▶ _Records to use_
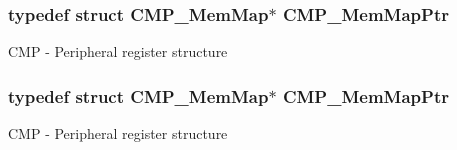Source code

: \subsubsection[{\texorpdfstring{C\+M\+P\+\_\+\+Mem\+Map\+Ptr}{CMP_MemMapPtr}}]{\setlength{\rightskip}{0pt plus 5cm}typedef struct {\bf C\+M\+P\+\_\+\+Mem\+Map}$\ast$ {\bf C\+M\+P\+\_\+\+Mem\+Map\+Ptr}}\hypertarget{group___c_m_p___peripheral_ga6f5d370df3839e41b771c2d0b89cbb83}{}\label{group___c_m_p___peripheral_ga6f5d370df3839e41b771c2d0b89cbb83}
C\+MP -\/ Peripheral register structure 
\subsubsection[{\texorpdfstring{C\+M\+P\+\_\+\+Mem\+Map\+Ptr}{CMP_MemMapPtr}}]{\setlength{\rightskip}{0pt plus 5cm}typedef struct {\bf C\+M\+P\+\_\+\+Mem\+Map}$\ast$ {\bf C\+M\+P\+\_\+\+Mem\+Map\+Ptr}}\hypertarget{group___c_m_p___peripheral_ga6f5d370df3839e41b771c2d0b89cbb83}{}\label{group___c_m_p___peripheral_ga6f5d370df3839e41b771c2d0b89cbb83}
C\+MP -\/ Peripheral register structure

▶ _Task statement_
Retype the data above as given, letting no picture into the copy.

▶ _The completed task_
Source code

: \subsubsection[{\texorpdfstring{C\+M\+P\+\_\+\+Mem\+Map\+Ptr}{CMP_MemMapPtr}}]{\setlength{\rightskip}{0pt plus 5cm}typedef struct {\bf C\+M\+P\+\_\+\+Mem\+Map}$\ast$ {\bf C\+M\+P\+\_\+\+Mem\+Map\+Ptr}}\hypertarget{group___c_m_p___peripheral_ga6f5d370df3839e41b771c2d0b89cbb83}{}\label{group___c_m_p___peripheral_ga6f5d370df3839e41b771c2d0b89cbb83}
C\+MP -\/ Peripheral register structure 
\subsubsection[{\texorpdfstring{C\+M\+P\+\_\+\+Mem\+Map\+Ptr}{CMP_MemMapPtr}}]{\setlength{\rightskip}{0pt plus 5cm}typedef struct {\bf C\+M\+P\+\_\+\+Mem\+Map}$\ast$ {\bf C\+M\+P\+\_\+\+Mem\+Map\+Ptr}}\hypertarget{group___c_m_p___peripheral_ga6f5d370df3839e41b771c2d0b89cbb83}{}\label{group___c_m_p___peripheral_ga6f5d370df3839e41b771c2d0b89cbb83}
C\+MP -\/ Peripheral register structure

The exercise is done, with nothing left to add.